• **Problem details**: Between the line containing "g=cross(lcg,leg);" and the line containing "myline=[e';f';h';g';e'];" lies a run of lines; give that run again exactly, with both of those lines, and nothing else from the entries below.

************

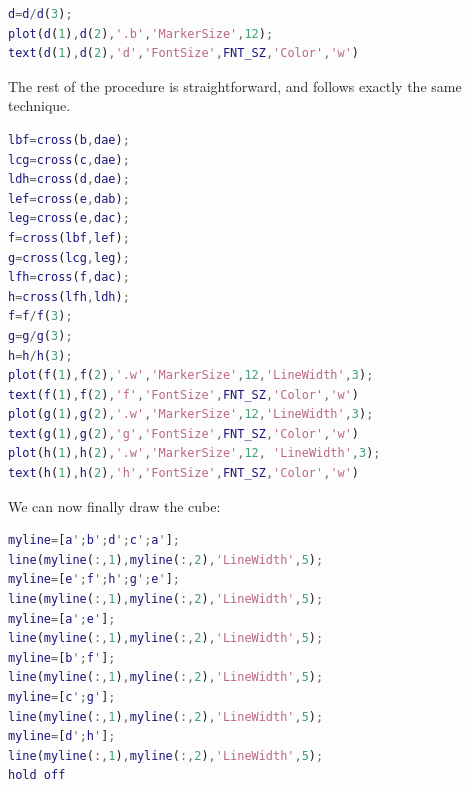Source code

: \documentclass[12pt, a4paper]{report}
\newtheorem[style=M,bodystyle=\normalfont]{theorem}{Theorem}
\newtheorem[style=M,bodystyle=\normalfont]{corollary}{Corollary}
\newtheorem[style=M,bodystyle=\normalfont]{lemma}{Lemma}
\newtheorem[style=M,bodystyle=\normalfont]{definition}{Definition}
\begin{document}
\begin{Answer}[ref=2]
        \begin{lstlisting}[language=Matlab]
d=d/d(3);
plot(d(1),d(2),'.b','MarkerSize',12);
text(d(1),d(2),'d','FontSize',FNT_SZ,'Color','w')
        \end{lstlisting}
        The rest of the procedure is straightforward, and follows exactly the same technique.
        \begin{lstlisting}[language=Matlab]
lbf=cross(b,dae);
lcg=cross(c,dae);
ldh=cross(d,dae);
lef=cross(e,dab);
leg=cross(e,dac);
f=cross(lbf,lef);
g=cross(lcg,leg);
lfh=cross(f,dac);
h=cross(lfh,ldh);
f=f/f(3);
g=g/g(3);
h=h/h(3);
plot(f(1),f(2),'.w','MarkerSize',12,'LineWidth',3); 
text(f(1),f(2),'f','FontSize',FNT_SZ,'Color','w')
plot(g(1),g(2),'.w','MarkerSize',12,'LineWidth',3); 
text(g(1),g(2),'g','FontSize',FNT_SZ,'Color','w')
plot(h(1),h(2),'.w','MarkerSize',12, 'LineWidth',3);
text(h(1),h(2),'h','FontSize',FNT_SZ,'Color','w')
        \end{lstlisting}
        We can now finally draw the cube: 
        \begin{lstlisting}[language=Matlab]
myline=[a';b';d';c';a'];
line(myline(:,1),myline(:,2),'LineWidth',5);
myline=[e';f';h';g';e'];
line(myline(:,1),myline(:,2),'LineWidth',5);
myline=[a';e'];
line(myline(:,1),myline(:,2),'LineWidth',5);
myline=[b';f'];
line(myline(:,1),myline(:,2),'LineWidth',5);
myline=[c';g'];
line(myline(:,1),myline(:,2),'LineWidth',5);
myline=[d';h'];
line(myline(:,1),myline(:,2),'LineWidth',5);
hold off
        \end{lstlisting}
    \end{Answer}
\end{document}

************

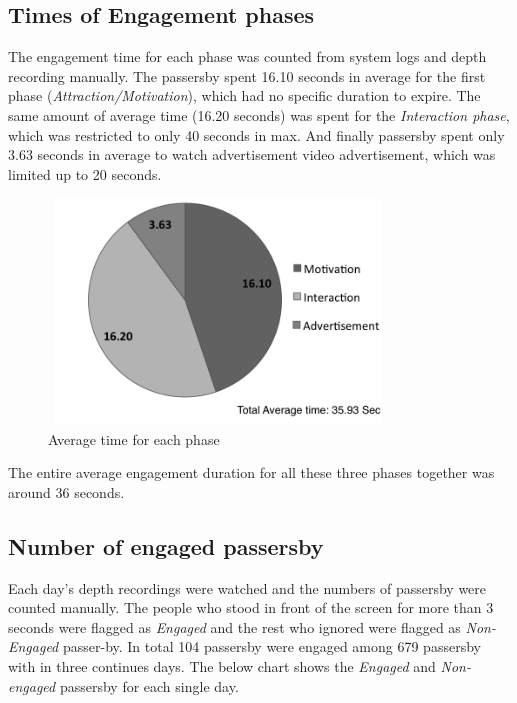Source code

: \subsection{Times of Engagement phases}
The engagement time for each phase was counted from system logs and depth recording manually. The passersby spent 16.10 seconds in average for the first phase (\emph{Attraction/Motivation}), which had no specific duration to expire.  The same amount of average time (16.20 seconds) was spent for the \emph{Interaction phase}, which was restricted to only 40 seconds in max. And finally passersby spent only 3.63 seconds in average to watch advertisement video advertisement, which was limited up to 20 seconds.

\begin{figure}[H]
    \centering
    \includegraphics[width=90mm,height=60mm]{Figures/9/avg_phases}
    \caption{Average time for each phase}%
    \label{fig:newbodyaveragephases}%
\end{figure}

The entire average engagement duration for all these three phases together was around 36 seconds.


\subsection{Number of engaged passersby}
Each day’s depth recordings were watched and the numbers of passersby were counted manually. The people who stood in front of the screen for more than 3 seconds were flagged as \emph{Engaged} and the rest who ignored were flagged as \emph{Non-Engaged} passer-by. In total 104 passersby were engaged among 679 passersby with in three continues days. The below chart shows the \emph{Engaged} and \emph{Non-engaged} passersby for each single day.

************

• **Answer space**:
g=cross(lcg,leg);
lfh=cross(f,dac);
h=cross(lfh,ldh);
f=f/f(3);
g=g/g(3);
h=h/h(3);
plot(f(1),f(2),'.w','MarkerSize',12,'LineWidth',3); 
text(f(1),f(2),'f','FontSize',FNT_SZ,'Color','w')
plot(g(1),g(2),'.w','MarkerSize',12,'LineWidth',3); 
text(g(1),g(2),'g','FontSize',FNT_SZ,'Color','w')
plot(h(1),h(2),'.w','MarkerSize',12, 'LineWidth',3);
text(h(1),h(2),'h','FontSize',FNT_SZ,'Color','w')
        \end{lstlisting}
        We can now finally draw the cube: 
        \begin{lstlisting}[language=Matlab]
myline=[a';b';d';c';a'];
line(myline(:,1),myline(:,2),'LineWidth',5);
myline=[e';f';h';g';e'];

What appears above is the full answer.